» Data to use
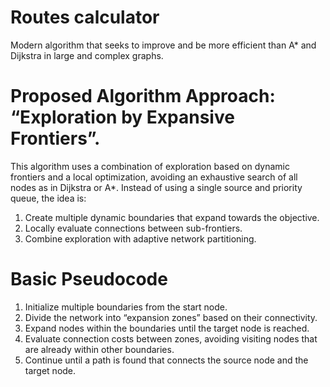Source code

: # Routes calculator

Modern algorithm that seeks to improve and be more efficient than A\* and Dijkstra in large and complex graphs.

# Proposed Algorithm Approach: “Exploration by Expansive Frontiers”.

This algorithm uses a combination of exploration based on dynamic frontiers and a local optimization, avoiding an exhaustive search of all nodes as in Dijkstra or A\*. Instead of using a single source and priority queue, the idea is:

1. Create multiple dynamic boundaries that expand towards the objective.
2. Locally evaluate connections between sub-frontiers.
3. Combine exploration with adaptive network partitioning.

# Basic Pseudocode

1. Initialize multiple boundaries from the start node.
2. Divide the network into “expansion zones” based on their connectivity.
3. Expand nodes within the boundaries until the target node is reached.
4. Evaluate connection costs between zones, avoiding visiting nodes that are already within other boundaries.
5. Continue until a path is found that connects the source node and the target node.
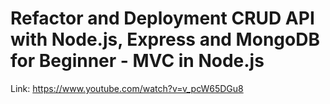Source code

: # Refactor and Deployment CRUD API with Node.js, Express and MongoDB for Beginner - MVC in Node.js

Link: https://www.youtube.com/watch?v=v_pcW65DGu8
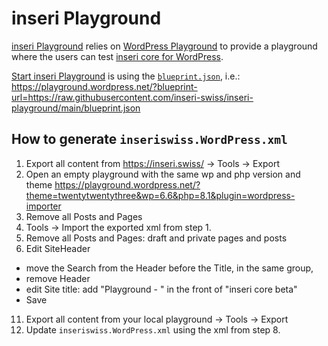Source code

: # inseri Playground

[inseri Playground](https://inseri.swiss/playground/) relies on [WordPress Playground](https://github.com/WordPress/wordpress-playground) to provide a playground where the users can test [inseri core for WordPress](https://github.com/inseri-swiss/inseri-core-wp).

[Start inseri Playground](https://playground.wordpress.net/?blueprint-url=https://raw.githubusercontent.com/inseri-swiss/inseri-playground/main/blueprint.json) is using the [`blueprint.json`](blueprint.json), i.e.:  
https://playground.wordpress.net/?blueprint-url=https://raw.githubusercontent.com/inseri-swiss/inseri-playground/main/blueprint.json

## How to generate `inseriswiss.WordPress.xml`

1. Export all content from https://inseri.swiss/ -> Tools -> Export
2. Open an empty playground with the same wp and php version and theme https://playground.wordpress.net/?theme=twentytwentythree&wp=6.6&php=8.1&plugin=wordpress-importer
3. Remove all Posts and Pages
4. Tools -> Import the exported xml from step 1.
5. Remove all Posts and Pages: draft and private pages and posts
6. Edit SiteHeader
  - move the Search from the Header before the Title, in the same group,
  - remove Header
  - edit Site title: add "Playground - " in the front of "inseri core beta"
  - Save
11. Export all content from your local playground -> Tools -> Export
12. Update `inseriswiss.WordPress.xml` using the xml from step 8.

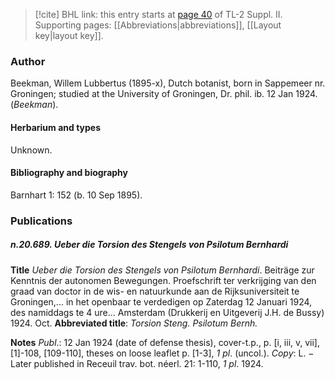 > [!cite] BHL link: this entry starts at [page 40](https://www.biodiversitylibrary.org/item/103859#page/50/mode/1up) of TL-2 Suppl. II.
> Supporting pages: [[Abbreviations|abbreviations]], [[Layout key|layout key]].

### Author

Beekman, Willem Lubbertus (1895-x), Dutch botanist, born in Sappemeer nr. Groningen; studied at the University of Groningen, Dr. phil. ib. 12 Jan 1924. (*Beekman*).

#### Herbarium and types

Unknown.

#### Bibliography and biography

Barnhart 1: 152 (b. 10 Sep 1895).

### Publications

##### n.20.689. Ueber die Torsion des Stengels von Psilotum Bernhardi

**Title**
*Ueber die Torsion des Stengels von Psilotum Bernhardi*. Beiträge zur Kenntnis der autonomen Bewegungen. Proefschrift ter verkrijging van den graad van doctor in de wis- en natuurkunde aan de Rijksuniversiteit te Groningen,... in het openbaar te verdedigen op Zaterdag 12 Januari 1924, des namiddags te 4 ure... Amsterdam (Drukkerij en Uitgeverij J.H. de Bussy) 1924. Oct.
**Abbreviated title**: *Torsion Steng. Psilotum Bernh.*

**Notes**
*Publ*.: 12 Jan 1924 (date of defense thesis), cover-t.p., p. \[i, iii, v, vii\], \[1\]-108, \[109-110\], theses on loose leaflet p. \[1-3\], *1 pl*. (uncol.). *Copy*: L. − Later published in Receuil trav. bot. néerl. 21: 1-110, *1 pl*. 1924.


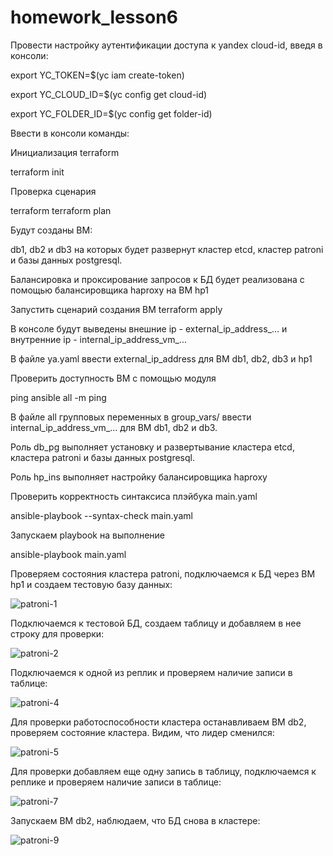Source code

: # homework_lesson6

Провести настройку аутентификации доступа к yandex cloud-id, введя в консоли:

export YC_TOKEN=$(yc iam create-token)

export YC_CLOUD_ID=$(yc config get cloud-id)

export YC_FOLDER_ID=$(yc config get folder-id)

Ввести в консоли команды:

Инициализация terraform

terraform init

Проверка сценария

terraform terraform plan

Будут созданы ВМ:

db1, db2 и db3 на которых будет развернут кластер etcd, кластер patroni и базы данных postgresql.

Балансировка и проксирование запросов к БД будет реализована с помощью балансировщика haproxy на ВМ hp1

Запустить сценарий создания ВМ terraform apply

В консоле будут выведены внешние ip - external_ip_address_... и внутренние ip - internal_ip_address_vm_...

В файле ya.yaml ввести external_ip_address для ВМ db1, db2, db3 и hp1

Проверить доступность ВМ с помощью модуля

ping ansible all -m ping

В файле all групповых переменных в group_vars/ ввести internal_ip_address_vm_... для ВМ db1, db2 и db3.

Роль db_pg выполняет установку и развертывание кластера etcd, кластера patroni и базы данных postgresql.

Роль hp_ins выполняет настройку балансировщика haproxy

Проверить корректность синтаксиса плэйбука main.yaml

ansible-playbook --syntax-check main.yaml

Запускаем playbook на выполнение

ansible-playbook main.yaml

Проверяем состояния кластера patroni, подключаемся к БД через ВМ hp1 и создаем тестовую базу данных:

![patroni-1](https://github.com/gi949/homework_lesson6/assets/94520051/939f5223-550b-4ad5-b1df-07ea43cfbb76)

Подключаемся к тестовой БД, создаем таблицу и добавляем в нее строку для проверки:

![patroni-2](https://github.com/gi949/homework_lesson6/assets/94520051/5ba90781-89c9-43f3-85e7-75cb6e1f4f15)

Подключаемся к одной из реплик и проверяем наличие записи в таблице:

![patroni-4](https://github.com/gi949/homework_lesson6/assets/94520051/5189a736-bd96-423b-b97d-538764ce6782)

Для проверки работоспособности кластера останавливаем ВМ db2, проверяем состояние кластера. Видим, что лидер сменился:

![patroni-5](https://github.com/gi949/homework_lesson6/assets/94520051/927387de-da83-4899-bee0-0624e1e8d6fc)

Для проверки добавляем еще одну запись в таблицу, подключаемся к реплике и проверяем наличие записи в таблице:

![patroni-7](https://github.com/gi949/homework_lesson6/assets/94520051/75908cf6-2cda-4f81-80a4-37976da802a1)

Запускаем ВМ db2, наблюдаем, что БД снова в кластере:

![patroni-9](https://github.com/gi949/homework_lesson6/assets/94520051/05332524-bbf2-405f-8bb8-cea9f693255f)


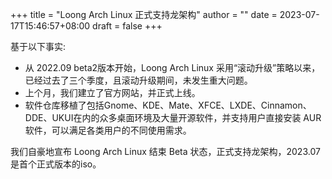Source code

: +++
title = "Loong Arch Linux 正式支持龙架构"
author = ""
date = 2023-07-17T15:46:57+08:00
draft = false
+++

基于以下事实:

- 从 2022.09 beta2版本开始，Loong Arch Linux 采用“滚动升级”策略以来，已经过去了三个季度，且滚动升级期间，未发生重大问题。
- 上个月，我们建立了官方网站，并正式上线。
- 软件仓库移植了包括Gnome、KDE、Mate、XFCE、LXDE、Cinnamon、DDE、UKUI在内的众多桌面环境及大量开源软件，并支持用户直接安装 AUR 软件，可以满足各类用户的不同使用需求。

我们自豪地宣布 Loong Arch Linux 结束 Beta 状态，正式支持龙架构，2023.07 是首个正式版本的iso。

» Exercise instructions
Your answer must be an exact copy of the records above, with every picture left out.

» Solution to this problem
Source code

: # Routes calculator

Modern algorithm that seeks to improve and be more efficient than A\* and Dijkstra in large and complex graphs.

# Proposed Algorithm Approach: “Exploration by Expansive Frontiers”.

This algorithm uses a combination of exploration based on dynamic frontiers and a local optimization, avoiding an exhaustive search of all nodes as in Dijkstra or A\*. Instead of using a single source and priority queue, the idea is:

1. Create multiple dynamic boundaries that expand towards the objective.
2. Locally evaluate connections between sub-frontiers.
3. Combine exploration with adaptive network partitioning.

# Basic Pseudocode

1. Initialize multiple boundaries from the start node.
2. Divide the network into “expansion zones” based on their connectivity.
3. Expand nodes within the boundaries until the target node is reached.
4. Evaluate connection costs between zones, avoiding visiting nodes that are already within other boundaries.
5. Continue until a path is found that connects the source node and the target node.
Source code

: # Refactor and Deployment CRUD API with Node.js, Express and MongoDB for Beginner - MVC in Node.js

Link: https://www.youtube.com/watch?v=v_pcW65DGu8
Source code

: # inseri Playground

[inseri Playground](https://inseri.swiss/playground/) relies on [WordPress Playground](https://github.com/WordPress/wordpress-playground) to provide a playground where the users can test [inseri core for WordPress](https://github.com/inseri-swiss/inseri-core-wp).

[Start inseri Playground](https://playground.wordpress.net/?blueprint-url=https://raw.githubusercontent.com/inseri-swiss/inseri-playground/main/blueprint.json) is using the [`blueprint.json`](blueprint.json), i.e.:  
https://playground.wordpress.net/?blueprint-url=https://raw.githubusercontent.com/inseri-swiss/inseri-playground/main/blueprint.json

## How to generate `inseriswiss.WordPress.xml`

1. Export all content from https://inseri.swiss/ -> Tools -> Export
2. Open an empty playground with the same wp and php version and theme https://playground.wordpress.net/?theme=twentytwentythree&wp=6.6&php=8.1&plugin=wordpress-importer
3. Remove all Posts and Pages
4. Tools -> Import the exported xml from step 1.
5. Remove all Posts and Pages: draft and private pages and posts
6. Edit SiteHeader
  - move the Search from the Header before the Title, in the same group,
  - remove Header
  - edit Site title: add "Playground - " in the front of "inseri core beta"
  - Save
11. Export all content from your local playground -> Tools -> Export
12. Update `inseriswiss.WordPress.xml` using the xml from step 8.

 > [!cite] BHL link: this entry starts at [page 40](https://www.biodiversitylibrary.org/item/103859#page/50/mode/1up) of TL-2 Suppl. II.
> Supporting pages: [[Abbreviations|abbreviations]], [[Layout key|layout key]].

### Author

Beekman, Willem Lubbertus (1895-x), Dutch botanist, born in Sappemeer nr. Groningen; studied at the University of Groningen, Dr. phil. ib. 12 Jan 1924. (*Beekman*).

#### Herbarium and types

Unknown.

#### Bibliography and biography

Barnhart 1: 152 (b. 10 Sep 1895).

### Publications

##### n.20.689. Ueber die Torsion des Stengels von Psilotum Bernhardi

**Title**
*Ueber die Torsion des Stengels von Psilotum Bernhardi*. Beiträge zur Kenntnis der autonomen Bewegungen. Proefschrift ter verkrijging van den graad van doctor in de wis- en natuurkunde aan de Rijksuniversiteit te Groningen,... in het openbaar te verdedigen op Zaterdag 12 Januari 1924, des namiddags te 4 ure... Amsterdam (Drukkerij en Uitgeverij J.H. de Bussy) 1924. Oct.
**Abbreviated title**: *Torsion Steng. Psilotum Bernh.*

**Notes**
*Publ*.: 12 Jan 1924 (date of defense thesis), cover-t.p., p. \[i, iii, v, vii\], \[1\]-108, \[109-110\], theses on loose leaflet p. \[1-3\], *1 pl*. (uncol.). *Copy*: L. − Later published in Receuil trav. bot. néerl. 21: 1-110, *1 pl*. 1924.


Source code

: # homework_lesson6

Провести настройку аутентификации доступа к yandex cloud-id, введя в консоли:

export YC_TOKEN=$(yc iam create-token)

export YC_CLOUD_ID=$(yc config get cloud-id)

export YC_FOLDER_ID=$(yc config get folder-id)

Ввести в консоли команды:

Инициализация terraform

terraform init

Проверка сценария

terraform terraform plan

Будут созданы ВМ:

db1, db2 и db3 на которых будет развернут кластер etcd, кластер patroni и базы данных postgresql.

Балансировка и проксирование запросов к БД будет реализована с помощью балансировщика haproxy на ВМ hp1

Запустить сценарий создания ВМ terraform apply

В консоле будут выведены внешние ip - external_ip_address_... и внутренние ip - internal_ip_address_vm_...

В файле ya.yaml ввести external_ip_address для ВМ db1, db2, db3 и hp1

Проверить доступность ВМ с помощью модуля

ping ansible all -m ping

В файле all групповых переменных в group_vars/ ввести internal_ip_address_vm_... для ВМ db1, db2 и db3.

Роль db_pg выполняет установку и развертывание кластера etcd, кластера patroni и базы данных postgresql.

Роль hp_ins выполняет настройку балансировщика haproxy

Проверить корректность синтаксиса плэйбука main.yaml

ansible-playbook --syntax-check main.yaml

Запускаем playbook на выполнение

ansible-playbook main.yaml

Проверяем состояния кластера patroni, подключаемся к БД через ВМ hp1 и создаем тестовую базу данных:

![patroni-1](https://github.com/gi949/homework_lesson6/assets/94520051/939f5223-550b-4ad5-b1df-07ea43cfbb76)

Подключаемся к тестовой БД, создаем таблицу и добавляем в нее строку для проверки:

![patroni-2](https://github.com/gi949/homework_lesson6/assets/94520051/5ba90781-89c9-43f3-85e7-75cb6e1f4f15)

Подключаемся к одной из реплик и проверяем наличие записи в таблице:

![patroni-4](https://github.com/gi949/homework_lesson6/assets/94520051/5189a736-bd96-423b-b97d-538764ce6782)

Для проверки работоспособности кластера останавливаем ВМ db2, проверяем состояние кластера. Видим, что лидер сменился:

![patroni-5](https://github.com/gi949/homework_lesson6/assets/94520051/927387de-da83-4899-bee0-0624e1e8d6fc)

Для проверки добавляем еще одну запись в таблицу, подключаемся к реплике и проверяем наличие записи в таблице:

![patroni-7](https://github.com/gi949/homework_lesson6/assets/94520051/75908cf6-2cda-4f81-80a4-37976da802a1)

Запускаем ВМ db2, наблюдаем, что БД снова в кластере:

![patroni-9](https://github.com/gi949/homework_lesson6/assets/94520051/05332524-bbf2-405f-8bb8-cea9f693255f)


Source code

: +++
title = "Loong Arch Linux 正式支持龙架构"
author = ""
date = 2023-07-17T15:46:57+08:00
draft = false
+++

基于以下事实:

- 从 2022.09 beta2版本开始，Loong Arch Linux 采用“滚动升级”策略以来，已经过去了三个季度，且滚动升级期间，未发生重大问题。
- 上个月，我们建立了官方网站，并正式上线。
- 软件仓库移植了包括Gnome、KDE、Mate、XFCE、LXDE、Cinnamon、DDE、UKUI在内的众多桌面环境及大量开源软件，并支持用户直接安装 AUR 软件，可以满足各类用户的不同使用需求。

我们自豪地宣布 Loong Arch Linux 结束 Beta 状态，正式支持龙架构，2023.07 是首个正式版本的iso。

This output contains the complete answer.